__Problem__:
An exact copy of the records is required, minus the pictures they hold.
##### Stored data
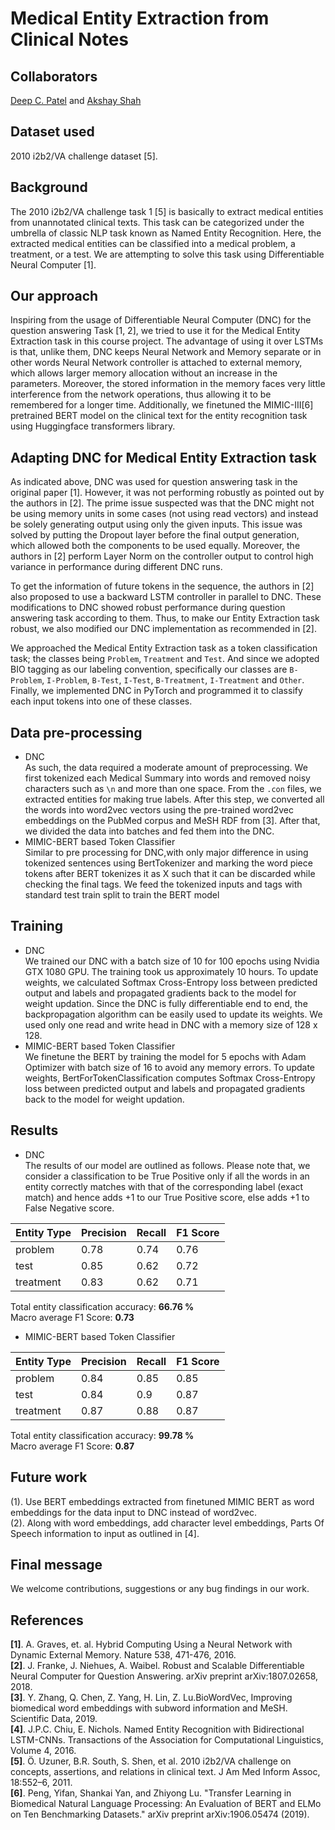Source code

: # Medical Entity Extraction from Clinical Notes

## Collaborators
[Deep C. Patel](https://github.com/deepcpatel) and [Akshay Shah](https://github.com/shahakshay11)

## Dataset used
2010 i2b2/VA challenge dataset [5]. 

## Background
The 2010 i2b2/VA challenge task 1 [5] is basically to extract medical entities from unannotated clinical texts. This task can be categorized under the umbrella of classic NLP task known as Named Entity Recognition. Here, the extracted medical entities can be classified into a medical problem, a treatment, or a test. We are attempting to solve this task using Differentiable Neural Computer [1].

## Our approach
Inspiring from the usage of Differentiable Neural Computer (DNC) for the question answering Task [1, 2], we tried to use it for the Medical Entity Extraction task in this course project. The advantage of using it over LSTMs is that, unlike them, DNC keeps Neural Network and Memory separate or in other words Neural Network controller is attached to external memory, which allows larger memory allocation without an increase in the parameters. Moreover, the stored information in the memory faces very little interference from the network operations, thus allowing it to be remembered for a longer time.
Additionally, we finetuned the MIMIC-III[6] pretrained BERT model on the clinical text for the entity recognition task using Huggingface transformers library.


## Adapting DNC for Medical Entity Extraction task
As indicated above, DNC was used for question answering task in the original paper [1]. However, it was not performing robustly as pointed out by the authors in [2]. The prime issue suspected was that the DNC might not be using memory units in some cases (not using read vectors) and instead be solely generating output using only the given inputs. This issue was solved by putting the Dropout layer before the final output generation, which allowed both the components to be used equally. Moreover, the authors in [2] perform Layer Norm on the controller output to control high variance in performance during different DNC runs.

To get the information of future tokens in the sequence, the authors in [2] also proposed to use a backward LSTM controller in parallel to DNC. These modifications to DNC showed robust performance during question answering task according to them. Thus, to make our Entity Extraction task robust, we also modified our DNC implementation as recommended in [2].

We approached the Medical Entity Extraction task as a token classification task; the classes being `Problem`, `Treatment` and `Test`. And since we adopted BIO tagging as our labeling convention, specifically our classes are `B-Problem`, `I-Problem`, `B-Test`, `I-Test`, `B-Treatment`, `I-Treatment` and `Other`. Finally, we implemented DNC in PyTorch and programmed it to classify each input tokens into one of these classes.

## Data pre-processing
* DNC </br>
As such, the data required a moderate amount of preprocessing. We first tokenized each Medical Summary into words and removed noisy characters such as `\n` and more than one space. From the `.con` files, we extracted entities for making true labels. After this step, we converted all the words into word2vec vectors using the pre-trained word2vec embeddings on the PubMed corpus and MeSH RDF from [3]. After that, we divided the data into batches and fed them into the DNC.
* MIMIC-BERT based Token Classifier </br>
Similar to pre processing for DNC,with only major difference in using tokenized sentences using BertTokenizer and marking the word piece tokens after BERT tokenizes it as X such that it can be discarded while checking the final tags. We feed the tokenized inputs and tags with standard test train split to train the BERT model

## Training
* DNC </br>
We trained our DNC with a batch size of 10 for 100 epochs using Nvidia GTX 1080 GPU. The training took us approximately 10 hours. To update weights, we calculated Softmax Cross-Entropy loss between predicted output and labels and propagated gradients back to the model for weight updation. Since the DNC is fully differentiable end to end, the backpropagation algorithm can be easily used to update its weights. We used only one read and write head in DNC with a memory size of 128 x 128.
* MIMIC-BERT based Token Classifier </br>
We finetune the BERT by training the model for 5 epochs with Adam Optimizer with batch size of 16 to avoid any memory errors.
To update weights, BertForTokenClassification computes Softmax Cross-Entropy loss between predicted output and labels and propagated gradients back to the model for weight updation.

## Results
* DNC </br>
The results of our model are outlined as follows. Please note that, we consider a classification to be True Positive only if all the words in an entity correctly matches with that of the corresponding label (exact match) and hence adds +1 to our True Positive score, else adds +1 to False Negative score.

| Entity Type | Precision | Recall | F1 Score |
|---|---|---|---|
| problem | 0.78 | 0.74 | 0.76 |
| test | 0.85 | 0.62 | 0.72 |
| treatment | 0.83 | 0.62 | 0.71 |

Total entity classification accuracy: **66.76 %**<br/>
Macro average F1 Score: **0.73**

* MIMIC-BERT based Token Classifier

| Entity Type | Precision | Recall | F1 Score |
|---|---|---|---|
| problem | 0.84 | 0.85 | 0.85 |
| test | 0.84 | 0.9 | 0.87 |
| treatment | 0.87 | 0.88 | 0.87 |

Total entity classification accuracy: **99.78 %**<br/>
Macro average F1 Score: **0.87**


## Future work
(1).​ Use BERT embeddings extracted from finetuned MIMIC BERT as word embeddings for the data input to DNC instead of word2vec.<br/>
(2). Along with word embeddings, add character level embeddings, Parts Of Speech information to input as outlined in [4].

## Final message
We welcome contributions, suggestions or any bug findings in our work.

## References
**[1]**. A. Graves, et. al. Hybrid Computing Using a Neural Network with Dynamic External Memory. Nature 538, 471-476, 2016.<br/>
**[2]**. ​J. Franke, J. Niehues, A. Waibel. Robust and Scalable Differentiable Neural Computer for Question Answering. arXiv preprint arXiv:1807.02658, 2018.<br/>
**[3]**. Y. Zhang, Q. Chen, Z. Yang, H. Lin, Z. Lu. ​BioWordVec, Improving biomedical word embeddings with subword information and MeSH. Scientific Data, 2019.<br/>
**[4]**. J.P.C. Chiu, E. Nichols. Named Entity Recognition with Bidirectional LSTM-CNNs. Transactions of the Association for Computational Linguistics, Volume 4, 2016.<br/>
**[5]**. Ö. Uzuner, B.R. South, S. Shen, et al. 2010 i2b2/VA challenge on concepts, assertions, and relations in clinical text. J Am Med Inform Assoc, 18:552–6, 2011.</br>
**[6]**. Peng, Yifan, Shankai Yan, and Zhiyong Lu. "Transfer Learning in Biomedical Natural Language Processing: An Evaluation of BERT and ELMo on Ten Benchmarking Datasets." arXiv preprint arXiv:1906.05474 (2019).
##########
__Response below__:
Source code

: # Medical Entity Extraction from Clinical Notes

## Collaborators
[Deep C. Patel](https://github.com/deepcpatel) and [Akshay Shah](https://github.com/shahakshay11)

## Dataset used
2010 i2b2/VA challenge dataset [5]. 

## Background
The 2010 i2b2/VA challenge task 1 [5] is basically to extract medical entities from unannotated clinical texts. This task can be categorized under the umbrella of classic NLP task known as Named Entity Recognition. Here, the extracted medical entities can be classified into a medical problem, a treatment, or a test. We are attempting to solve this task using Differentiable Neural Computer [1].

## Our approach
Inspiring from the usage of Differentiable Neural Computer (DNC) for the question answering Task [1, 2], we tried to use it for the Medical Entity Extraction task in this course project. The advantage of using it over LSTMs is that, unlike them, DNC keeps Neural Network and Memory separate or in other words Neural Network controller is attached to external memory, which allows larger memory allocation without an increase in the parameters. Moreover, the stored information in the memory faces very little interference from the network operations, thus allowing it to be remembered for a longer time.
Additionally, we finetuned the MIMIC-III[6] pretrained BERT model on the clinical text for the entity recognition task using Huggingface transformers library.


## Adapting DNC for Medical Entity Extraction task
As indicated above, DNC was used for question answering task in the original paper [1]. However, it was not performing robustly as pointed out by the authors in [2]. The prime issue suspected was that the DNC might not be using memory units in some cases (not using read vectors) and instead be solely generating output using only the given inputs. This issue was solved by putting the Dropout layer before the final output generation, which allowed both the components to be used equally. Moreover, the authors in [2] perform Layer Norm on the controller output to control high variance in performance during different DNC runs.

To get the information of future tokens in the sequence, the authors in [2] also proposed to use a backward LSTM controller in parallel to DNC. These modifications to DNC showed robust performance during question answering task according to them. Thus, to make our Entity Extraction task robust, we also modified our DNC implementation as recommended in [2].

We approached the Medical Entity Extraction task as a token classification task; the classes being `Problem`, `Treatment` and `Test`. And since we adopted BIO tagging as our labeling convention, specifically our classes are `B-Problem`, `I-Problem`, `B-Test`, `I-Test`, `B-Treatment`, `I-Treatment` and `Other`. Finally, we implemented DNC in PyTorch and programmed it to classify each input tokens into one of these classes.

## Data pre-processing
* DNC </br>
As such, the data required a moderate amount of preprocessing. We first tokenized each Medical Summary into words and removed noisy characters such as `\n` and more than one space. From the `.con` files, we extracted entities for making true labels. After this step, we converted all the words into word2vec vectors using the pre-trained word2vec embeddings on the PubMed corpus and MeSH RDF from [3]. After that, we divided the data into batches and fed them into the DNC.
* MIMIC-BERT based Token Classifier </br>
Similar to pre processing for DNC,with only major difference in using tokenized sentences using BertTokenizer and marking the word piece tokens after BERT tokenizes it as X such that it can be discarded while checking the final tags. We feed the tokenized inputs and tags with standard test train split to train the BERT model

## Training
* DNC </br>
We trained our DNC with a batch size of 10 for 100 epochs using Nvidia GTX 1080 GPU. The training took us approximately 10 hours. To update weights, we calculated Softmax Cross-Entropy loss between predicted output and labels and propagated gradients back to the model for weight updation. Since the DNC is fully differentiable end to end, the backpropagation algorithm can be easily used to update its weights. We used only one read and write head in DNC with a memory size of 128 x 128.
* MIMIC-BERT based Token Classifier </br>
We finetune the BERT by training the model for 5 epochs with Adam Optimizer with batch size of 16 to avoid any memory errors.
To update weights, BertForTokenClassification computes Softmax Cross-Entropy loss between predicted output and labels and propagated gradients back to the model for weight updation.

## Results
* DNC </br>
The results of our model are outlined as follows. Please note that, we consider a classification to be True Positive only if all the words in an entity correctly matches with that of the corresponding label (exact match) and hence adds +1 to our True Positive score, else adds +1 to False Negative score.

| Entity Type | Precision | Recall | F1 Score |
|---|---|---|---|
| problem | 0.78 | 0.74 | 0.76 |
| test | 0.85 | 0.62 | 0.72 |
| treatment | 0.83 | 0.62 | 0.71 |

Total entity classification accuracy: **66.76 %**<br/>
Macro average F1 Score: **0.73**

* MIMIC-BERT based Token Classifier

| Entity Type | Precision | Recall | F1 Score |
|---|---|---|---|
| problem | 0.84 | 0.85 | 0.85 |
| test | 0.84 | 0.9 | 0.87 |
| treatment | 0.87 | 0.88 | 0.87 |

Total entity classification accuracy: **99.78 %**<br/>
Macro average F1 Score: **0.87**


## Future work
(1).​ Use BERT embeddings extracted from finetuned MIMIC BERT as word embeddings for the data input to DNC instead of word2vec.<br/>
(2). Along with word embeddings, add character level embeddings, Parts Of Speech information to input as outlined in [4].

## Final message
We welcome contributions, suggestions or any bug findings in our work.

## References
**[1]**. A. Graves, et. al. Hybrid Computing Using a Neural Network with Dynamic External Memory. Nature 538, 471-476, 2016.<br/>
**[2]**. ​J. Franke, J. Niehues, A. Waibel. Robust and Scalable Differentiable Neural Computer for Question Answering. arXiv preprint arXiv:1807.02658, 2018.<br/>
**[3]**. Y. Zhang, Q. Chen, Z. Yang, H. Lin, Z. Lu. ​BioWordVec, Improving biomedical word embeddings with subword information and MeSH. Scientific Data, 2019.<br/>
**[4]**. J.P.C. Chiu, E. Nichols. Named Entity Recognition with Bidirectional LSTM-CNNs. Transactions of the Association for Computational Linguistics, Volume 4, 2016.<br/>
**[5]**. Ö. Uzuner, B.R. South, S. Shen, et al. 2010 i2b2/VA challenge on concepts, assertions, and relations in clinical text. J Am Med Inform Assoc, 18:552–6, 2011.</br>
**[6]**. Peng, Yifan, Shankai Yan, and Zhiyong Lu. "Transfer Learning in Biomedical Natural Language Processing: An Evaluation of BERT and ELMo on Ten Benchmarking Datasets." arXiv preprint arXiv:1906.05474 (2019).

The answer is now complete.